INSTRUCTIONS TO FOLLOW.
Give back the whole listing exactly as written, pictures excluded.

··· DATA TO USE ···

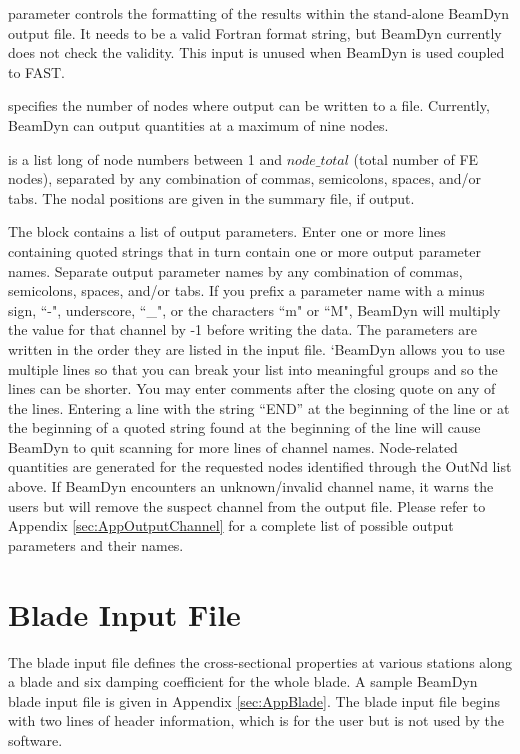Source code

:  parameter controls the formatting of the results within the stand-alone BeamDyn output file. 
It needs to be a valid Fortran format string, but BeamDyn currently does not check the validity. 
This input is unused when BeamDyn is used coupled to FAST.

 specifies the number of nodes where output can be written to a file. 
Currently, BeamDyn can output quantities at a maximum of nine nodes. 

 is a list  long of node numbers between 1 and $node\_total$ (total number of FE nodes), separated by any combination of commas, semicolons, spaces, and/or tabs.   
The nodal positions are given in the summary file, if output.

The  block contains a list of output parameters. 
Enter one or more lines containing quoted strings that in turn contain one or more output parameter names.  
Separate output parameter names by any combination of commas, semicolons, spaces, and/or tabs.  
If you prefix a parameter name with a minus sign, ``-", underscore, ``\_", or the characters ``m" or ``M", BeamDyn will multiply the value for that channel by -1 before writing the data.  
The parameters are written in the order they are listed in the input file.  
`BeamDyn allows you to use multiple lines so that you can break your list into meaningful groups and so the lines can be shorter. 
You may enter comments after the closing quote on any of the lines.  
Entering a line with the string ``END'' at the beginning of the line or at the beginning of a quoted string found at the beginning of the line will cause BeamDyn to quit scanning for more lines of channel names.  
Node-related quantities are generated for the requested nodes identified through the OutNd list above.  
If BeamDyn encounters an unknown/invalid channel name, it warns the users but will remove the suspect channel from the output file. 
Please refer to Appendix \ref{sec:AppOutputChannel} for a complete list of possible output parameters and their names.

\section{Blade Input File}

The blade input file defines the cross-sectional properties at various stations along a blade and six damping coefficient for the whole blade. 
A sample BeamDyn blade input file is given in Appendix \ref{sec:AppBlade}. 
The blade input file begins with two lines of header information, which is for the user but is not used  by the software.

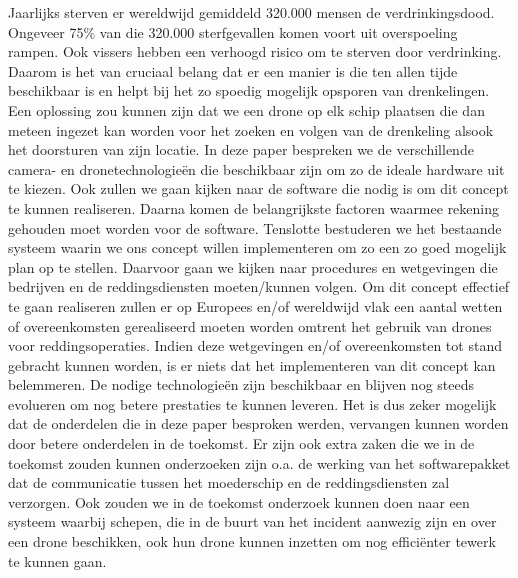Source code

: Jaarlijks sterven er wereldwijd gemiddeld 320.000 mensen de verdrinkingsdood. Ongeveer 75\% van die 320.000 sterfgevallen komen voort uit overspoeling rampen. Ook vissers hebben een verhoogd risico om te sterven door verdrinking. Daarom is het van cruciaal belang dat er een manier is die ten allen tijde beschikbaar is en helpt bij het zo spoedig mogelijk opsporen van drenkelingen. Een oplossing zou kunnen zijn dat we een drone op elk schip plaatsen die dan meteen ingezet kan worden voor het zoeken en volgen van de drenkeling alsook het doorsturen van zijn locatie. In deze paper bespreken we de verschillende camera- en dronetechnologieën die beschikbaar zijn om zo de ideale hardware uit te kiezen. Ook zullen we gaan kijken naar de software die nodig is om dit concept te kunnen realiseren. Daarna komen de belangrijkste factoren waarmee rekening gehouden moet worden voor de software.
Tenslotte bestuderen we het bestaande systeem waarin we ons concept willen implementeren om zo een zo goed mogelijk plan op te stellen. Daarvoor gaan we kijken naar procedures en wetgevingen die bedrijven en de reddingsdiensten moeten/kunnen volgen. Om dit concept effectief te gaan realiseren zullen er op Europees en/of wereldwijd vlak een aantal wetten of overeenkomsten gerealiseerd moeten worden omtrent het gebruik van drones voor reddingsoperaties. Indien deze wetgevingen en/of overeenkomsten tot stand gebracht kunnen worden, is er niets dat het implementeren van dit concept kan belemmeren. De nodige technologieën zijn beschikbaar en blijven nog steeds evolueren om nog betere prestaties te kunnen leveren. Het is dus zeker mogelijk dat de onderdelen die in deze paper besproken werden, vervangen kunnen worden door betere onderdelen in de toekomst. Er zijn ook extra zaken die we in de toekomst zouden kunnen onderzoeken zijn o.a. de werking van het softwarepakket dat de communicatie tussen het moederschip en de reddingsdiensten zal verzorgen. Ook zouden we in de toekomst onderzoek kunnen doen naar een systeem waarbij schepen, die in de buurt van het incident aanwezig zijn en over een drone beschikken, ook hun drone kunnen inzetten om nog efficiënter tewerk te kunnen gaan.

···

SOLUTION TO THIS EXERCISE.
Source code

:  parameter controls the formatting of the results within the stand-alone BeamDyn output file. 
It needs to be a valid Fortran format string, but BeamDyn currently does not check the validity. 
This input is unused when BeamDyn is used coupled to FAST.

 specifies the number of nodes where output can be written to a file. 
Currently, BeamDyn can output quantities at a maximum of nine nodes. 

 is a list  long of node numbers between 1 and $node\_total$ (total number of FE nodes), separated by any combination of commas, semicolons, spaces, and/or tabs.   
The nodal positions are given in the summary file, if output.

The  block contains a list of output parameters. 
Enter one or more lines containing quoted strings that in turn contain one or more output parameter names.  
Separate output parameter names by any combination of commas, semicolons, spaces, and/or tabs.  
If you prefix a parameter name with a minus sign, ``-", underscore, ``\_", or the characters ``m" or ``M", BeamDyn will multiply the value for that channel by -1 before writing the data.  
The parameters are written in the order they are listed in the input file.  
`BeamDyn allows you to use multiple lines so that you can break your list into meaningful groups and so the lines can be shorter. 
You may enter comments after the closing quote on any of the lines.  
Entering a line with the string ``END'' at the beginning of the line or at the beginning of a quoted string found at the beginning of the line will cause BeamDyn to quit scanning for more lines of channel names.  
Node-related quantities are generated for the requested nodes identified through the OutNd list above.  
If BeamDyn encounters an unknown/invalid channel name, it warns the users but will remove the suspect channel from the output file. 
Please refer to Appendix \ref{sec:AppOutputChannel} for a complete list of possible output parameters and their names.

\section{Blade Input File}

The blade input file defines the cross-sectional properties at various stations along a blade and six damping coefficient for the whole blade. 
A sample BeamDyn blade input file is given in Appendix \ref{sec:AppBlade}. 
The blade input file begins with two lines of header information, which is for the user but is not used  by the software.

Source code

: Jaarlijks sterven er wereldwijd gemiddeld 320.000 mensen de verdrinkingsdood. Ongeveer 75\% van die 320.000 sterfgevallen komen voort uit overspoeling rampen. Ook vissers hebben een verhoogd risico om te sterven door verdrinking. Daarom is het van cruciaal belang dat er een manier is die ten allen tijde beschikbaar is en helpt bij het zo spoedig mogelijk opsporen van drenkelingen. Een oplossing zou kunnen zijn dat we een drone op elk schip plaatsen die dan meteen ingezet kan worden voor het zoeken en volgen van de drenkeling alsook het doorsturen van zijn locatie. In deze paper bespreken we de verschillende camera- en dronetechnologieën die beschikbaar zijn om zo de ideale hardware uit te kiezen. Ook zullen we gaan kijken naar de software die nodig is om dit concept te kunnen realiseren. Daarna komen de belangrijkste factoren waarmee rekening gehouden moet worden voor de software.
Tenslotte bestuderen we het bestaande systeem waarin we ons concept willen implementeren om zo een zo goed mogelijk plan op te stellen. Daarvoor gaan we kijken naar procedures en wetgevingen die bedrijven en de reddingsdiensten moeten/kunnen volgen. Om dit concept effectief te gaan realiseren zullen er op Europees en/of wereldwijd vlak een aantal wetten of overeenkomsten gerealiseerd moeten worden omtrent het gebruik van drones voor reddingsoperaties. Indien deze wetgevingen en/of overeenkomsten tot stand gebracht kunnen worden, is er niets dat het implementeren van dit concept kan belemmeren. De nodige technologieën zijn beschikbaar en blijven nog steeds evolueren om nog betere prestaties te kunnen leveren. Het is dus zeker mogelijk dat de onderdelen die in deze paper besproken werden, vervangen kunnen worden door betere onderdelen in de toekomst. Er zijn ook extra zaken die we in de toekomst zouden kunnen onderzoeken zijn o.a. de werking van het softwarepakket dat de communicatie tussen het moederschip en de reddingsdiensten zal verzorgen. Ook zouden we in de toekomst onderzoek kunnen doen naar een systeem waarbij schepen, die in de buurt van het incident aanwezig zijn en over een drone beschikken, ook hun drone kunnen inzetten om nog efficiënter tewerk te kunnen gaan.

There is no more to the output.